Recently, I was struck by a seemingly minor design difference between the taxi apps Uber1 and Sidecar: I need to tell Sidecar where I’m going before I hail a ride whereas I don’t need to tell Uber.

The difference in rules between Uber and Sidecar highlights a key distinction in platform strategy. The destination of a cab ride is actually very important for the cab driver. Suppose that the destination is a place on the outskirts of a city where there are few passengers. In order to get the next passenger, the driver must waste gas and time to get to where the passenger is. Alternatively, it is usually easy to get the next rider in a downtown area.

Sidecar is allowing its drivers to pick passengers based on where they are going. That means that a passenger is less likely to be picked up if they are going somewhere weird. The increased waiting time for a ride, makes Sidecar a worse experience for potential passengers. Sidecar favors drivers because it is very difficult to get normal people to sign up to drive other people around. For Sidecar, there are usually not enough drivers to handle all of the demand in the system. The design decision is one way in which sidecar tries to recruit more drivers.

On the other hand, Uber hurts some of its drivers by forcing them to take rides to far off destinations. Uber is focusing on the demand side of the market. It wants to be known as the app for a fast and reliable cab experience. That means that Uber cannot discriminate between riders going to different destinations. Anyone who wants a ride needs to know that Uber will be quick. Uber’s primary suppliers, black cars, have always had to deal with the limitation of having to drive individuals wherever they needed to go. They are less likely to be bothered by Uber’s rules than non-professional drivers.

One question remains: Why don’t cab companies also determine prices based on the destination of the passanger?

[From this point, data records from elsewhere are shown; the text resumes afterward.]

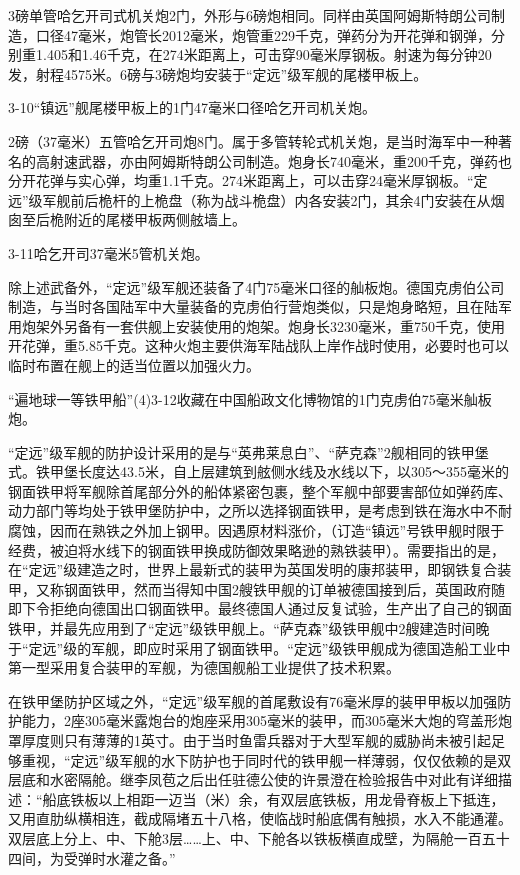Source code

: \documentclass[12pt,UTF8]{ctexbook}
\begin{document}
3磅单管哈乞开司式机关炮2门，外形与6磅炮相同。同样由英国阿姆斯特朗公司制造，口径47毫米，炮管长2012毫米，炮管重229千克，弹药分为开花弹和钢弹，分别重1.405和1.46千克，在274米距离上，可击穿90毫米厚钢板。射速为每分钟20发，射程4575米。6磅与3磅炮均安装于“定远”级军舰的尾楼甲板上。

3-10“镇远”舰尾楼甲板上的1门47毫米口径哈乞开司机关炮。

2磅（37毫米）五管哈乞开司炮8门。属于多管转轮式机关炮，是当时海军中一种著名的高射速武器，亦由阿姆斯特朗公司制造。炮身长740毫米，重200千克，弹药也分开花弹与实心弹，均重1.1千克。274米距离上，可以击穿24毫米厚钢板。“定远”级军舰前后桅杆的上桅盘（称为战斗桅盘）内各安装2门，其余4门安装在从烟囱至后桅附近的尾楼甲板两侧舷墙上。

3-11哈乞开司37毫米5管机关炮。

除上述武备外，“定远”级军舰还装备了4门75毫米口径的舢板炮。德国克虏伯公司制造，与当时各国陆军中大量装备的克虏伯行营炮类似，只是炮身略短，且在陆军用炮架外另备有一套供舰上安装使用的炮架。炮身长3230毫米，重750千克，使用开花弹，重5.85千克。这种火炮主要供海军陆战队上岸作战时使用，必要时也可以临时布置在舰上的适当位置以加强火力。

“遍地球一等铁甲船”(4)3-12收藏在中国船政文化博物馆的1门克虏伯75毫米舢板炮。

“定远”级军舰的防护设计采用的是与“英弗莱息白”、“萨克森”2舰相同的铁甲堡式。铁甲堡长度达43.5米，自上层建筑到舷侧水线及水线以下，以305～355毫米的钢面铁甲将军舰除首尾部分外的船体紧密包裹，整个军舰中部要害部位如弹药库、动力部门等均处于铁甲堡防护中，之所以选择钢面铁甲，是考虑到铁在海水中不耐腐蚀，因而在熟铁之外加上钢甲。因遇原材料涨价，（订造“镇远”号铁甲舰时限于经费，被迫将水线下的钢面铁甲换成防御效果略逊的熟铁装甲）。需要指出的是，在“定远”级建造之时，世界上最新式的装甲为英国发明的康邦装甲，即钢铁复合装甲，又称钢面铁甲，然而当得知中国2艘铁甲舰的订单被德国接到后，英国政府随即下令拒绝向德国出口钢面铁甲。最终德国人通过反复试验，生产出了自己的钢面铁甲，并最先应用到了“定远”级铁甲舰上。“萨克森”级铁甲舰中2艘建造时间晚于“定远”级的军舰，即应时采用了钢面铁甲。“定远”级铁甲舰成为德国造船工业中第一型采用复合装甲的军舰，为德国舰船工业提供了技术积累。

在铁甲堡防护区域之外，“定远”级军舰的首尾敷设有76毫米厚的装甲甲板以加强防护能力，2座305毫米露炮台的炮座采用305毫米的装甲，而305毫米大炮的穹盖形炮罩厚度则只有薄薄的1英寸。由于当时鱼雷兵器对于大型军舰的威胁尚未被引起足够重视，“定远”级军舰的水下防护也于同时代的铁甲舰一样薄弱，仅仅依赖的是双层底和水密隔舱。继李凤苞之后出任驻德公使的许景澄在检验报告中对此有详细描述：“船底铁板以上相距一迈当（米）余，有双层底铁板，用龙骨脊板上下抵连，又用直肋纵横相连，截成隔堵五十八格，使临战时船底偶有触损，水入不能通灌。双层底上分上、中、下舱3层……上、中、下舱各以铁板横直成壁，为隔舱一百五十四间，为受弹时水灌之备。”
\end{document}
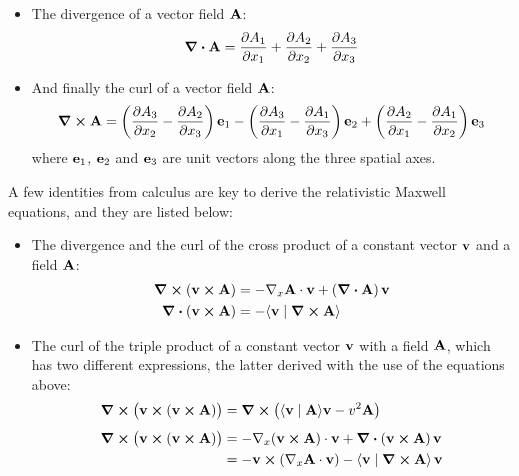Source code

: \documentclass[12pt]{article}
\newcommand{\ip}[2]{\langle #1 \mid #2 \rangle}
\begin{document}
\begin{itemize}
  \item The divergence of a vector field $\vb{A}$:
  \begin{equation}
    \div \vb{A} = \pdv{A_1}{x_1} + \pdv{A_2}{x_2} + \pdv{A_3}{x_3}
  \end{equation}

  \item And finally the curl of a vector field $\vb{A}$:
  \begin{equation}
    \curl \vb{A} =
      \left(\pdv{A_3}{x_2} - \pdv{A_2}{x_3}\right)\vb{e}_1
      - \left(\pdv{A_3}{x_1} - \pdv{A_1}{x_3}\right)\vb{e}_2
      + \left(\pdv{A_2}{x_1} - \pdv{A_1}{x_2}\right)\vb{e}_3
  \end{equation}
  where $\vb{e}_1$, $\vb{e}_2$ and $\vb{e}_3$ are unit vectors along the three spatial axes.
\end{itemize}

A few identities from calculus are key to derive the relativistic Maxwell equations, and they
are listed below:

\begin{itemize}
  \item The divergence and the curl of the cross product of a constant vector $\vb{v}$ and a
        field $\vb{A}$:
  \begin{equation}
    \begin{aligned}
      \curl(\vb{v} \cross \vb{A}) &= -\nabla_x \vb{A} \cdot \vb{v} + (\div \vb{A})\,\vb{v} \\
      \div(\vb{v} \cross \vb{A})  &= -\ip{\vb{v}}{\curl \vb{A}}
    \end{aligned}
    \label{eq:divergence_curl_cross_product}
  \end{equation}

  \item The curl of the triple product of a constant vector $\vb{v}$ with a field $\vb{A}$,
        which has two different expressions, the latter derived with the use of the equations
        above:
  \begin{equation}
    \begin{aligned}
      \curl\bigl(\vb{v} \cross (\vb{v} \cross \vb{A})\bigr)
        &= \curl\bigl(\ip{\vb{v}}{\vb{A}}\vb{v} - v^2\vb{A}\bigr) \\[4pt]
      \curl\bigl(\vb{v} \cross (\vb{v} \cross \vb{A})\bigr)
        &= -\nabla_x(\vb{v} \cross \vb{A}) \cdot \vb{v}
           + \div(\vb{v} \cross \vb{A})\,\vb{v} \\
        &= -\vb{v} \cross (\nabla_x \vb{A} \cdot \vb{v})
           - \ip{\vb{v}}{\curl \vb{A}}\,\vb{v}
    \end{aligned}
    \label{eq:curl_triple_product}
  \end{equation}
\end{itemize}
\end{document}
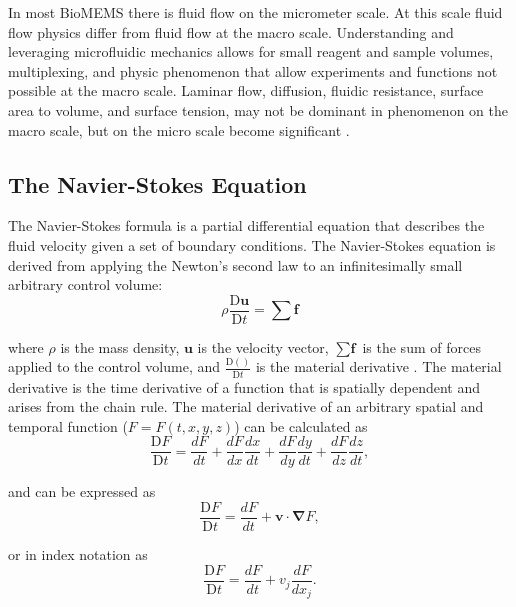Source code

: \par In most BioMEMS there is fluid flow on the micrometer scale. At this scale fluid flow physics differ from fluid flow at the macro scale. Understanding and leveraging microfluidic mechanics allows for small reagent and sample volumes, multiplexing, and physic phenomenon that allow experiments and functions not possible at the macro scale. Laminar flow, diffusion, fluidic resistance, surface area to volume, and surface tension, may not be dominant in phenomenon on the macro scale, but on the micro scale become significant \cite{david_j._beebe_physics_2002}. 

\subsection*{The Navier-Stokes Equation}

\par The Navier-Stokes formula is a partial differential equation that describes the fluid velocity given a set of boundary conditions. The Navier-Stokes equation is derived from applying the Newton's second law to an infinitesimally small arbitrary control volume:
\begin{equation}
    \rho \frac{\text{D}\textbf{u}}{\text{D}t} = \sum \textbf{f}
    \label{eqn:cons_momentum}
\end{equation}

\noindent where $\rho$ is the mass density, $\textbf{u}$ is the velocity vector, $\sum \textbf{f}$ is the sum of forces applied to the control volume, and $\frac{\text{D}()}{\text{D}t}$ is the material derivative \cite{probstein_physicochemical_2005}. The material derivative is the time derivative of a function that is spatially dependent and arises from the chain rule. The material derivative of an arbitrary spatial and temporal function ($F = F(t,x,y,z)$) can be calculated as
\begin{equation}
    \frac{\text{D}F}{\text{D}t} = \frac{dF}{dt} + \frac{dF}{dx}\frac{dx}{dt} + \frac{dF}{dy}\frac{dy}{dt} + \frac{dF}{dz}\frac{dz}{dt},
\end{equation}

and can be expressed as 
\begin{equation}
    \frac{\text{D}F}{\text{D}t} = \frac{dF}{dt} + \textbf{v} \cdot \boldsymbol{\nabla}F,
\end{equation}

or in index notation as
\begin{equation}
    \frac{\text{D}F}{\text{D}t} = \frac{dF}{dt} + v_j\frac{dF}{dx_j}.
\end{equation}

First, the value of arriving in a particular location varies based on time of day and day of the week. It is difficult to calculate the value of arriving at a particular location without a passenger. Second, having variable and non-transparent prices is likely to confuse customers. Passengers may be surprised by a high fee for going to a non-popular location and may never use the service again.

In some cases cabs do charge based on destination. A ride to the airport costs a predetermined amount that differs from the implied mileage of driving to the airport. Differential pricing for rides to the airport is acceptable to companies because the price difference is known by passengers.

Interestingly, taxi cab markets have been used to model the volume of matches that occur in decentralized markets in general. In his paper An Analysis of the Market for Taxicab Rides in New York City, Ricardo Lagos uses such a model to simulate how the effect of an increase in cab fares would impact market prices for taxi cab medallions.

  1. Uber is an Iphone app that allows a user to hail a black car driver. Sidecar is a competitor which allows users to hail non-professional drivers who drive their own cars.